Segment Start: RECORDED DATA

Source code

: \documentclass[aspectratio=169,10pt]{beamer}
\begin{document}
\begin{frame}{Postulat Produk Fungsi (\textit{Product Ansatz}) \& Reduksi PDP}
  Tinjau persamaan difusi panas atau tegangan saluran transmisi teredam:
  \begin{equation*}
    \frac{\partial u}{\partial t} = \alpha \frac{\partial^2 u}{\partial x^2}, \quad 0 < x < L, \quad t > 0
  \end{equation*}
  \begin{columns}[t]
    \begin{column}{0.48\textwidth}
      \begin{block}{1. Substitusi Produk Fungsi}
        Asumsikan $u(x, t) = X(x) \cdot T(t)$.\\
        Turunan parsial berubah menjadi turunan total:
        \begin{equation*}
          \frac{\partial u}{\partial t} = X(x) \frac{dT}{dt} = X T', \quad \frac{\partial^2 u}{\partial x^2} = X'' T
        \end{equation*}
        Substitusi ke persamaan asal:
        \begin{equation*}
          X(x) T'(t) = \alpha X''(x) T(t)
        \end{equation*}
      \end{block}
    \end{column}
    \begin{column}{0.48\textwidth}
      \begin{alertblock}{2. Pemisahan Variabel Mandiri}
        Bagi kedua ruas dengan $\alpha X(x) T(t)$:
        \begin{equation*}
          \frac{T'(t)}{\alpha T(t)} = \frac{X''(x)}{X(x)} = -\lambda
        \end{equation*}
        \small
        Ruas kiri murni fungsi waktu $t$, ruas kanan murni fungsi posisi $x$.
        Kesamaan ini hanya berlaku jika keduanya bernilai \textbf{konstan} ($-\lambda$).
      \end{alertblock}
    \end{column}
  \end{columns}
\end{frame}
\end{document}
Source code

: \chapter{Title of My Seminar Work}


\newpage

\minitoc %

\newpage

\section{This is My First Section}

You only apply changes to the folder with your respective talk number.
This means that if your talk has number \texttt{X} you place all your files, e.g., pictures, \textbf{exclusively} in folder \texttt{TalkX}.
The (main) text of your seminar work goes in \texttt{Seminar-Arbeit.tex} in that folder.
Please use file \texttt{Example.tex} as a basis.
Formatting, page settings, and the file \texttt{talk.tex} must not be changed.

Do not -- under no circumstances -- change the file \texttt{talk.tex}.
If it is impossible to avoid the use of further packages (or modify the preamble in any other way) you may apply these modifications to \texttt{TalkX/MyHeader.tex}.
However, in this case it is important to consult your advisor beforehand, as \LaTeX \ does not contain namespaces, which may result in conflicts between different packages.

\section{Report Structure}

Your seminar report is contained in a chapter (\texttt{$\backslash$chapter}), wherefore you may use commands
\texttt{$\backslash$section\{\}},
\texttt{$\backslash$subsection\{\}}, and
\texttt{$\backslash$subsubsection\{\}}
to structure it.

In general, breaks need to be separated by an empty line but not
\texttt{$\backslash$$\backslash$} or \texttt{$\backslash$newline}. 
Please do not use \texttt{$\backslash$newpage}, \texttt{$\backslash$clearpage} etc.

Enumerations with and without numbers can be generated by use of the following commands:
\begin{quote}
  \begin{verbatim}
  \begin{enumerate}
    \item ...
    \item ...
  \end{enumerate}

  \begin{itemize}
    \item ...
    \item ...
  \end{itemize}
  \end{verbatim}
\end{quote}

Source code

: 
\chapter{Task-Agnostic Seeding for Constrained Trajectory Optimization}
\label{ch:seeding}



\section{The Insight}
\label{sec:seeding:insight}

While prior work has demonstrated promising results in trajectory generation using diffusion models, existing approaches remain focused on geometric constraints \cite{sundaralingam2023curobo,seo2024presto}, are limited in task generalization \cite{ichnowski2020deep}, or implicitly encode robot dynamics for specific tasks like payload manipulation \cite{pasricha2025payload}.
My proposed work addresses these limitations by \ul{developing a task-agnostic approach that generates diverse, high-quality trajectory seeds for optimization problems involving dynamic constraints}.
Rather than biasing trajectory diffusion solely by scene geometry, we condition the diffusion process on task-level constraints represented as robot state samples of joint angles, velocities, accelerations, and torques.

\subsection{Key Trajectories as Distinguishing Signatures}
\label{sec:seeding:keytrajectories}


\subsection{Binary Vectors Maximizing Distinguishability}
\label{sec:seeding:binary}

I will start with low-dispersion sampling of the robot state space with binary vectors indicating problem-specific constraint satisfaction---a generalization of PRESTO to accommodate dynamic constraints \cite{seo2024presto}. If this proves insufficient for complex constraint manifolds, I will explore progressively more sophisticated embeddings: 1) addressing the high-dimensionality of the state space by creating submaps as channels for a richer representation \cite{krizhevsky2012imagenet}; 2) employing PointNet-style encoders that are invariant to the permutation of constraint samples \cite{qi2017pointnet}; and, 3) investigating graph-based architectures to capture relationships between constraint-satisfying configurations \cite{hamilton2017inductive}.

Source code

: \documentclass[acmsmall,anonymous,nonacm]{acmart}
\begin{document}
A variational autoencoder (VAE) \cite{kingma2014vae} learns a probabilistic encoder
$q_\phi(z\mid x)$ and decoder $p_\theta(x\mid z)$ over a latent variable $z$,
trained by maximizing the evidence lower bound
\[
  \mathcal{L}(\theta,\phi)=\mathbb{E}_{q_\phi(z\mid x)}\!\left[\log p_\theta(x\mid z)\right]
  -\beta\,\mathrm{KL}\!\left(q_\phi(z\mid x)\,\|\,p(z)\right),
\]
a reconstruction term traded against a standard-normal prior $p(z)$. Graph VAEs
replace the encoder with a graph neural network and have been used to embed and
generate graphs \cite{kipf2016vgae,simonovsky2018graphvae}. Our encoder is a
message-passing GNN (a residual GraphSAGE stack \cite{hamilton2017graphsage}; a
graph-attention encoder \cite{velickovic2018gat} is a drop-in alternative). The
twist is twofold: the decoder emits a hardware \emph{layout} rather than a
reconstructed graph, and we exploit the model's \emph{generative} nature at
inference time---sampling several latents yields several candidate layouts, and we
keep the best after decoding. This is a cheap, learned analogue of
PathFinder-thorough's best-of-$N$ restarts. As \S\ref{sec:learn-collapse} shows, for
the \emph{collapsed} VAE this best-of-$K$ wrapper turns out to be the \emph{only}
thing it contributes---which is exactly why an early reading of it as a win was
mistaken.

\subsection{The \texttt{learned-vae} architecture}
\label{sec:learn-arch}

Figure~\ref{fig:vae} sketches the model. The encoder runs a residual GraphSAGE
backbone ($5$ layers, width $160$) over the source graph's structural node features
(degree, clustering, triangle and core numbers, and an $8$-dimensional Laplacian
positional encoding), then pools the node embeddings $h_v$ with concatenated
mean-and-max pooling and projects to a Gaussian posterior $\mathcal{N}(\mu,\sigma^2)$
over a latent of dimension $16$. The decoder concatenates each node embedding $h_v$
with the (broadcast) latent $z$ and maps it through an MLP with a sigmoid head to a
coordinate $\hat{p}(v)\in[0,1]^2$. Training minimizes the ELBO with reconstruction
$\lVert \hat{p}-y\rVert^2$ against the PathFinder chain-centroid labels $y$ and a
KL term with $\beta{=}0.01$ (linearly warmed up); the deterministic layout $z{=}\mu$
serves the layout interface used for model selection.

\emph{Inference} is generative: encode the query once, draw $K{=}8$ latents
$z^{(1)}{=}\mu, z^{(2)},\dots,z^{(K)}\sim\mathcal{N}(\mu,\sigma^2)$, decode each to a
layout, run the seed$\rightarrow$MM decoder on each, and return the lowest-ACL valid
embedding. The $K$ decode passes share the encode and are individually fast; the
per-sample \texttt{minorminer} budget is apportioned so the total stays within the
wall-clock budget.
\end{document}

Segment End: RECORDED DATA

EXERCISE PROMPT —
Each line above that contains the string "mathcal" counts once; give the number of such lines and nothing more.

SOLUTION TO THIS TASK —
3